Biases in an artificial intelligence image-generator’s depictions of older adults, with or without dementia
Description
Background: This content analysis study investigates biases in image generation by two artificial intelligence (AI) tools, DALL-E 3 and Midjourney, specifically in portraying older adults and individuals living with dementia. Despite the widespread use of generative AI in various sectors, there is limited research on how these models might perpetuate stereotypes and stigmatization through their produced images. Methods: A total of 1,056 images were generated using specified prompts categorized into three groups: general older adults, dementia-related, and control. Each prompt began with "Photorealistic portrait" followed by specific scene descriptions.

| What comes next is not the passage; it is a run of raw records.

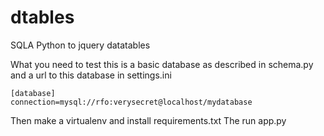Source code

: # dtables
SQLA Python to jquery datatables

What you need to test this is a basic database as described in schema.py and a url to this database
in settings.ini
```
[database]
connection=mysql://rfo:verysecret@localhost/mydatabase
```

Then make a virtualenv and install requirements.txt
The run app.py
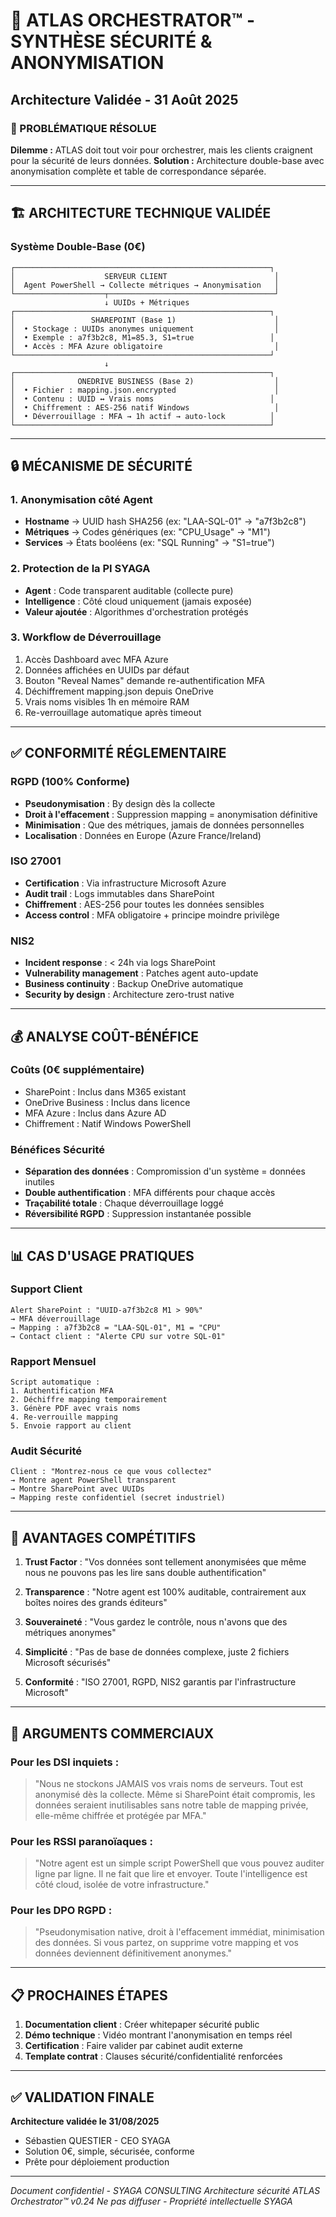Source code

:# 🔐 ATLAS ORCHESTRATOR™ - SYNTHÈSE SÉCURITÉ & ANONYMISATION
## Architecture Validée - 31 Août 2025

### 🎯 PROBLÉMATIQUE RÉSOLUE
**Dilemme :** ATLAS doit tout voir pour orchestrer, mais les clients craignent pour la sécurité de leurs données.
**Solution :** Architecture double-base avec anonymisation complète et table de correspondance séparée.

---

## 🏗️ ARCHITECTURE TECHNIQUE VALIDÉE

### Système Double-Base (0€)
```
┌─────────────────────────────────────────────────────────┐
│                    SERVEUR CLIENT                        │
│  Agent PowerShell → Collecte métriques → Anonymisation   │
└────────────────────┬─────────────────────────────────────┘
                     ↓ UUIDs + Métriques
┌─────────────────────────────────────────────────────────┐
│                 SHAREPOINT (Base 1)                      │
│  • Stockage : UUIDs anonymes uniquement                  │
│  • Exemple : a7f3b2c8, M1=85.3, S1=true                 │
│  • Accès : MFA Azure obligatoire                         │
└─────────────────────────────────────────────────────────┘
                     ↓
┌─────────────────────────────────────────────────────────┐
│              ONEDRIVE BUSINESS (Base 2)                  │
│  • Fichier : mapping.json.encrypted                      │
│  • Contenu : UUID ↔ Vrais noms                          │
│  • Chiffrement : AES-256 natif Windows                   │
│  • Déverrouillage : MFA → 1h actif → auto-lock          │
└─────────────────────────────────────────────────────────┘
```

---

## 🔒 MÉCANISME DE SÉCURITÉ

### 1. Anonymisation côté Agent
- **Hostname** → UUID hash SHA256 (ex: "LAA-SQL-01" → "a7f3b2c8")
- **Métriques** → Codes génériques (ex: "CPU_Usage" → "M1")
- **Services** → États booléens (ex: "SQL Running" → "S1=true")

### 2. Protection de la PI SYAGA
- **Agent** : Code transparent auditable (collecte pure)
- **Intelligence** : Côté cloud uniquement (jamais exposée)
- **Valeur ajoutée** : Algorithmes d'orchestration protégés

### 3. Workflow de Déverrouillage
1. Accès Dashboard avec MFA Azure
2. Données affichées en UUIDs par défaut
3. Bouton "Reveal Names" demande re-authentification MFA
4. Déchiffrement mapping.json depuis OneDrive
5. Vrais noms visibles 1h en mémoire RAM
6. Re-verrouillage automatique après timeout

---

## ✅ CONFORMITÉ RÉGLEMENTAIRE

### RGPD (100% Conforme)
- **Pseudonymisation** : By design dès la collecte
- **Droit à l'effacement** : Suppression mapping = anonymisation définitive
- **Minimisation** : Que des métriques, jamais de données personnelles
- **Localisation** : Données en Europe (Azure France/Ireland)

### ISO 27001
- **Certification** : Via infrastructure Microsoft Azure
- **Audit trail** : Logs immutables dans SharePoint
- **Chiffrement** : AES-256 pour toutes les données sensibles
- **Access control** : MFA obligatoire + principe moindre privilège

### NIS2
- **Incident response** : < 24h via logs SharePoint
- **Vulnerability management** : Patches agent auto-update
- **Business continuity** : Backup OneDrive automatique
- **Security by design** : Architecture zero-trust native

---

## 💰 ANALYSE COÛT-BÉNÉFICE

### Coûts (0€ supplémentaire)
- SharePoint : Inclus dans M365 existant
- OneDrive Business : Inclus dans licence
- MFA Azure : Inclus dans Azure AD
- Chiffrement : Natif Windows PowerShell

### Bénéfices Sécurité
- **Séparation des données** : Compromission d'un système = données inutiles
- **Double authentification** : MFA différents pour chaque accès
- **Traçabilité totale** : Chaque déverrouillage loggé
- **Réversibilité RGPD** : Suppression instantanée possible

---

## 📊 CAS D'USAGE PRATIQUES

### Support Client
```
Alert SharePoint : "UUID-a7f3b2c8 M1 > 90%"
→ MFA déverrouillage
→ Mapping : a7f3b2c8 = "LAA-SQL-01", M1 = "CPU"
→ Contact client : "Alerte CPU sur votre SQL-01"
```

### Rapport Mensuel
```
Script automatique :
1. Authentification MFA
2. Déchiffre mapping temporairement
3. Génère PDF avec vrais noms
4. Re-verrouille mapping
5. Envoie rapport au client
```

### Audit Sécurité
```
Client : "Montrez-nous ce que vous collectez"
→ Montre agent PowerShell transparent
→ Montre SharePoint avec UUIDs
→ Mapping reste confidentiel (secret industriel)
```

---

## 🚀 AVANTAGES COMPÉTITIFS

1. **Trust Factor** : "Vos données sont tellement anonymisées que même nous ne pouvons pas les lire sans double authentification"

2. **Transparence** : "Notre agent est 100% auditable, contrairement aux boîtes noires des grands éditeurs"

3. **Souveraineté** : "Vous gardez le contrôle, nous n'avons que des métriques anonymes"

4. **Simplicité** : "Pas de base de données complexe, juste 2 fichiers Microsoft sécurisés"

5. **Conformité** : "ISO 27001, RGPD, NIS2 garantis par l'infrastructure Microsoft"

---

## 🎯 ARGUMENTS COMMERCIAUX

### Pour les DSI inquiets :
> "Nous ne stockons JAMAIS vos vrais noms de serveurs. Tout est anonymisé dès la collecte. Même si SharePoint était compromis, les données seraient inutilisables sans notre table de mapping privée, elle-même chiffrée et protégée par MFA."

### Pour les RSSI paranoïaques :
> "Notre agent est un simple script PowerShell que vous pouvez auditer ligne par ligne. Il ne fait que lire et envoyer. Toute l'intelligence est côté cloud, isolée de votre infrastructure."

### Pour les DPO RGPD :
> "Pseudonymisation native, droit à l'effacement immédiat, minimisation des données. Si vous partez, on supprime votre mapping et vos données deviennent définitivement anonymes."

---

## 📋 PROCHAINES ÉTAPES

1. **Documentation client** : Créer whitepaper sécurité public
2. **Démo technique** : Vidéo montrant l'anonymisation en temps réel
3. **Certification** : Faire valider par cabinet audit externe
4. **Template contrat** : Clauses sécurité/confidentialité renforcées

---

## ✅ VALIDATION FINALE

**Architecture validée le 31/08/2025**
- Sébastien QUESTIER - CEO SYAGA
- Solution 0€, simple, sécurisée, conforme
- Prête pour déploiement production

---

*Document confidentiel - SYAGA CONSULTING*
*Architecture sécurité ATLAS Orchestrator™ v0.24*
*Ne pas diffuser - Propriété intellectuelle SYAGA*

Two researchers conducted content analysis on each generated image, focusing on factors such as portrait style, setting, posture, apparent sex of subjects, and emotional affect. The analysis was executed with blinding and randomization protocols to ensure unbiased assessment. Chi-square tests assessed the relationship between prompt categories and the variables. Findings: Results indicated significant disparities in how older adults and those with dementia were depicted. DALL-E 3 generated more positive affect depictions of older adults compared to Midjourney. However, both models often portrayed dementia-related prompts with negative affect, suggesting a tendency to depict individuals with dementia in less favorable emotional states. Variations in depiction styles between the two AI models were noted, with DALL-E 3 showing a broader diversity of outputs. Interpretation: The findings highlight the potential of AI to reinforce stigmatizing stereotypes through biased image generation. Recommendations include carefully selecting prompts to avoid negative connotations and advocating for enhanced AI model transparency and inclusivity. Future research should expand to other AI models to develop a comprehensive understanding of biases and strategies for mitigation.